I was driven to the garrison jail in a covered jeep with my right wrist handcuffed to a grab rail, and an escort of two soldiers. The jail was an old stone building on the outskirts of the town. It had a walled courtyard, and there were expanded metal screens as well as bars over the windows.

One of the soldiers, an N.C.O., reported to the guard on the inner gate, and after a few moments two men in a different sort of uniform came out through a smaller side door.
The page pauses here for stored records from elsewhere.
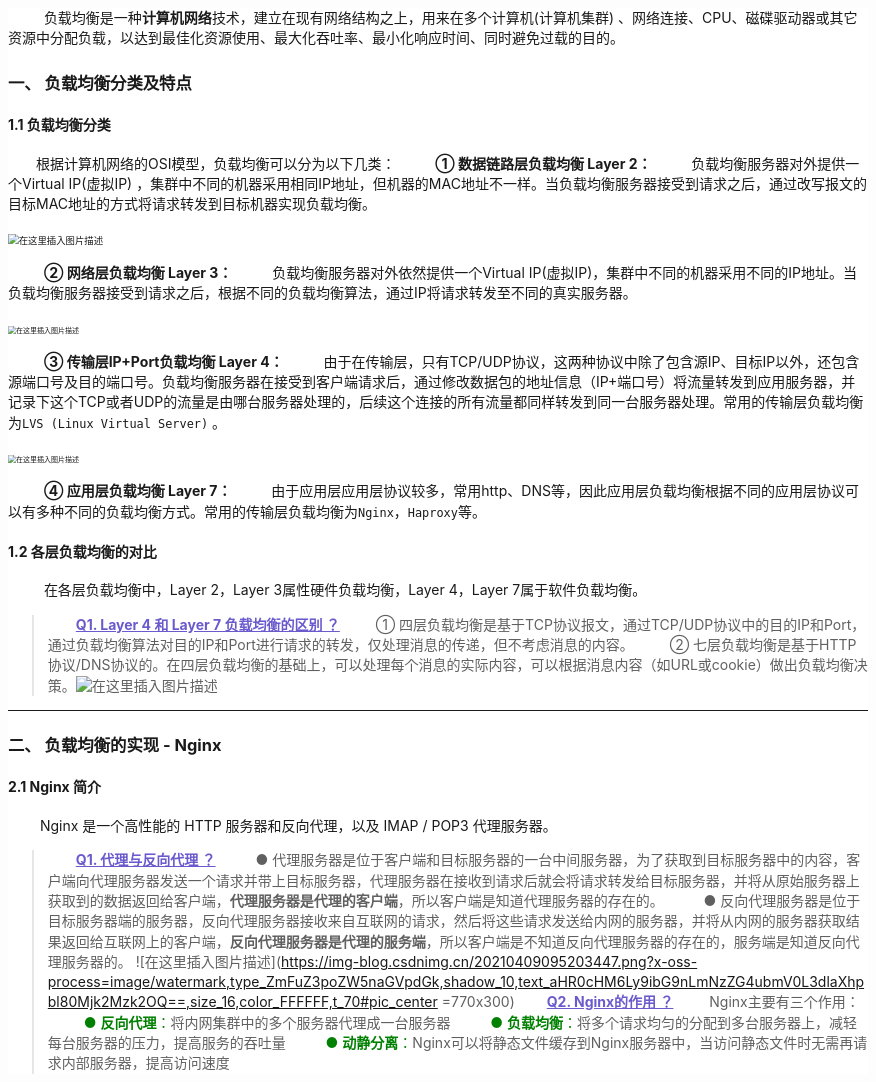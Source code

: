 &emsp; &emsp; 负载均衡是一种**计算机网络**技术，建立在现有网络结构之上，用来在多个计算机(计算机集群)
、网络连接、CPU、磁碟驱动器或其它资源中分配负载，以达到最佳化资源使用、最大化吞吐率、最小化响应时间、同时避免过载的目的。

### 一、 负载均衡分类及特点

#### 1.1 负载均衡分类

&emsp;&emsp;根据计算机网络的OSI模型，负载均衡可以分为以下几类： &emsp; &emsp; **① 数据链路层负载均衡 Layer 2：**
&emsp; &emsp; 负载均衡服务器对外提供一个Virtual IP(虚拟IP)
，集群中不同的机器采用相同IP地址，但机器的MAC地址不一样。当负载均衡服务器接受到请求之后，通过改写报文的目标MAC地址的方式将请求转发到目标机器实现负载均衡。

<img src="https://img-blog.csdnimg.cn/20210408092355444.png?x-oss-process=image/watermark,type_ZmFuZ3poZW5naGVpdGk,shadow_10,text_aHR0cHM6Ly9ibG9nLmNzZG4ubmV0L3dlaXhpbl80Mjk2Mzk2OQ==,size_16,color_FFFFFF,t_70#pic_center =600x160" alt="在这里插入图片描述" style="zoom: 67%;"/>

&emsp; &emsp; **② 网络层负载均衡 Layer 3：**
&emsp; &emsp; 负载均衡服务器对外依然提供一个Virtual IP(虚拟IP)，集群中不同的机器采用不同的IP地址。当负载均衡服务器接受到请求之后，根据不同的负载均衡算法，通过IP将请求转发至不同的真实服务器。

<img src="https://img-blog.csdnimg.cn/20210408092740706.png?x-oss-process=image/watermark,type_ZmFuZ3poZW5naGVpdGk,shadow_10,text_aHR0cHM6Ly9ibG9nLmNzZG4ubmV0L3dlaXhpbl80Mjk2Mzk2OQ==,size_16,color_FFFFFF,t_70#pic_center =600x160" alt="在这里插入图片描述" style="zoom: 50%;"/>

&emsp; &emsp; **③ 传输层IP+Port负载均衡 Layer 4：**
&emsp; &emsp;
由于在传输层，只有TCP/UDP协议，这两种协议中除了包含源IP、目标IP以外，还包含源端口号及目的端口号。负载均衡服务器在接受到客户端请求后，通过修改数据包的地址信息（IP+端口号）将流量转发到应用服务器，并记录下这个TCP或者UDP的流量是由哪台服务器处理的，后续这个连接的所有流量都同样转发到同一台服务器处理。常用的传输层负载均衡为`LVS (Linux Virtual Server)`
。

<img src="https://img-blog.csdnimg.cn/2021040809405674.png?x-oss-process=image/watermark,type_ZmFuZ3poZW5naGVpdGk,shadow_10,text_aHR0cHM6Ly9ibG9nLmNzZG4ubmV0L3dlaXhpbl80Mjk2Mzk2OQ==,size_16,color_FFFFFF,t_70#pic_center =600x160" alt="在这里插入图片描述" style="zoom:50%;" />

&emsp; &emsp; **④ 应用层负载均衡 Layer 7：**
&emsp; &emsp; 由于应用层应用层协议较多，常用http、DNS等，因此应用层负载均衡根据不同的应用层协议可以有多种不同的负载均衡方式。常用的传输层负载均衡为`Nginx`，`Haproxy`等。

#### 1.2 各层负载均衡的对比

&emsp; &emsp; 在各层负载均衡中，Layer 2，Layer 3属性硬件负载均衡，Layer 4，Layer 7属于软件负载均衡。
> &emsp;&emsp;<font color=SlateBlue><u>**Q1. Layer 4 和 Layer 7 负载均衡的区别 ？**</u></font>
&emsp;&emsp; ① 四层负载均衡是基于TCP协议报文，通过TCP/UDP协议中的目的IP和Port，通过负载均衡算法对目的IP和Port进行请求的转发，仅处理消息的传递，但不考虑消息的内容。 &emsp;&emsp; ② 七层负载均衡是基于HTTP协议/DNS协议的。在四层负载均衡的基础上，可以处理每个消息的实际内容，可以根据消息内容（如URL或cookie）做出负载均衡决策。![在这里插入图片描述](https://img-blog.csdnimg.cn/20210408234914570.png?x-oss-process=image/watermark,type_ZmFuZ3poZW5naGVpdGk,shadow_10,text_aHR0cHM6Ly9ibG9nLmNzZG4ubmV0L3dlaXhpbl80Mjk2Mzk2OQ==,size_16,color_FFFFFF,t_70)
***

### 二、 负载均衡的实现 - Nginx

#### 2.1 Nginx 简介

&emsp; &emsp;Nginx 是一个高性能的 HTTP 服务器和反向代理，以及 IMAP / POP3 代理服务器。
> &emsp;&emsp;<font color=SlateBlue><u>**Q1. 代理与反向代理 ？**</u></font>
&emsp; &emsp; ● 代理服务器是位于客户端和目标服务器的一台中间服务器，为了获取到目标服务器中的内容，客户端向代理服务器发送一个请求并带上目标服务器，代理服务器在接收到请求后就会将请求转发给目标服务器，并将从原始服务器上获取到的数据返回给客户端，**代理服务器是代理的客户端**，所以客户端是知道代理服务器的存在的。 &emsp; &emsp; ● 反向代理服务器是位于目标服务器端的服务器，反向代理服务器接收来自互联网的请求，然后将这些请求发送给内网的服务器，并将从内网的服务器获取结果返回给互联网上的客户端，**反向代理服务器是代理的服务端**，所以客户端是不知道反向代理服务器的存在的，服务端是知道反向代理服务器的。
![在这里插入图片描述](https://img-blog.csdnimg.cn/20210409095203447.png?x-oss-process=image/watermark,type_ZmFuZ3poZW5naGVpdGk,shadow_10,text_aHR0cHM6Ly9ibG9nLmNzZG4ubmV0L3dlaXhpbl80Mjk2Mzk2OQ==,size_16,color_FFFFFF,t_70#pic_center =770x300)
> &emsp;&emsp;<font color=SlateBlue><u>**Q2. Nginx的作用 ？**</u></font>
&emsp; &emsp;Nginx主要有三个作用： &emsp; &emsp;  <font color=green>● **反向代理**：</font>将内网集群中的多个服务器代理成一台服务器 &emsp; &emsp;  <font color=green>● **负载均衡**：</font>将多个请求均匀的分配到多台服务器上，减轻每台服务器的压力，提高服务的吞吐量 &emsp; &emsp;  <font color=green>● **动静分离**：</font>Nginx可以将静态文件缓存到Nginx服务器中，当访问静态文件时无需再请求内部服务器，提高访问速度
One of them had a paper which he handed to the N.C.O. I gathered that it was a receipt for me. The N.C.O. immediately unlocked the handcuffs and waved me out of the jeep. The new escort-in-charge prodded me towards the side door.


Girmek, girmek!
” he said sharply.

All jails seem to smell of disinfectants, urine, sweat, and leather. This was no exception. I went up some wooden stairs to a steel gate, which was opened by a man with a long chain of keys from the inside. Beyond it and to the right was a sort of reception room with a man at a desk and two cubicles at the back. The guard shoved me up to the desk and rapped out an order. I said in French that I didn’t understand. The man at the desk said: “Vide les poches.”

I did as I was told. They had taken all my papers and keys from me at the frontier post. All I had left in my pockets was my money, my watch, a packet of cigarettes, and matches. The desk man gave me back the watch and the cigarettes, and put the money and the matches into an envelope. A man in a grubby white coat now arrived and went into one of the cubicles. He was carrying a thin yellow file folder. After a moment or two he called out an order and I was sent in to him.

The cubicle contained a small table and a chair and a covered bucket. In one corner there was a washbasin, and on the wall a white metal cabinet. The white-coated man was at the table preparing an inking plate of the kind used for fingerprinting. He glanced up at me and said in French: “Take your clothes off.”

People who run jails are all the same. When I was naked, he searched the inside of the clothes and the shoes. Next he looked in my mouth and ears with a flashlight. Then he took a rubber glove and a jar of petroleum jelly from the wall cabinet and searched my rectum. I have always deeply resented that indignity. Finally he took my fingerprints. He was very businesslike about it all; he even gave me a piece of toilet paper to wipe the ink off my hands before he told me to dress and go into the next cubicle. In there, was a camera, set up with photofloods and a fixed focus bar. When I had been photographed, I was taken along some corridors to a green wooden door with the word ISTIFHAM lettered on it in white paint.
Istifham
is a Turkish word I know; it means “interrogation”.

There was only one small screened and barred window in the room; the sun was beginning to set and it was already quite dark in there. As I went in, one of the guards followed me and switched on the light. His friend shut and locked the door from the outside. The guard who was to stay with me sat down on a bench against the wall and yawned noisily.

The room was about eighteen feet square. Off one corner there was a washroom with no door on it. Apart from the bench, the furniture consisted of a solid looking table bolted to the floor and half a dozen chairs. On the wall was a telephone and a framed lithograph of Kemal Atatürk. The floor was covered with worn brown linoleum.

I got out my cigarettes and offered one to the guard. He shook his head and looked contemptuous, as if I had offered him an inadequate bribe. I shrugged and, putting the cigarette in my own mouth, made signs that I wanted a light. He shook his head again. I put the cigarette away and sat down at the table. I had to assume that at any moment now a representative of the Second Section would arrive and start questioning me. What I needed, very badly, was something to tell him.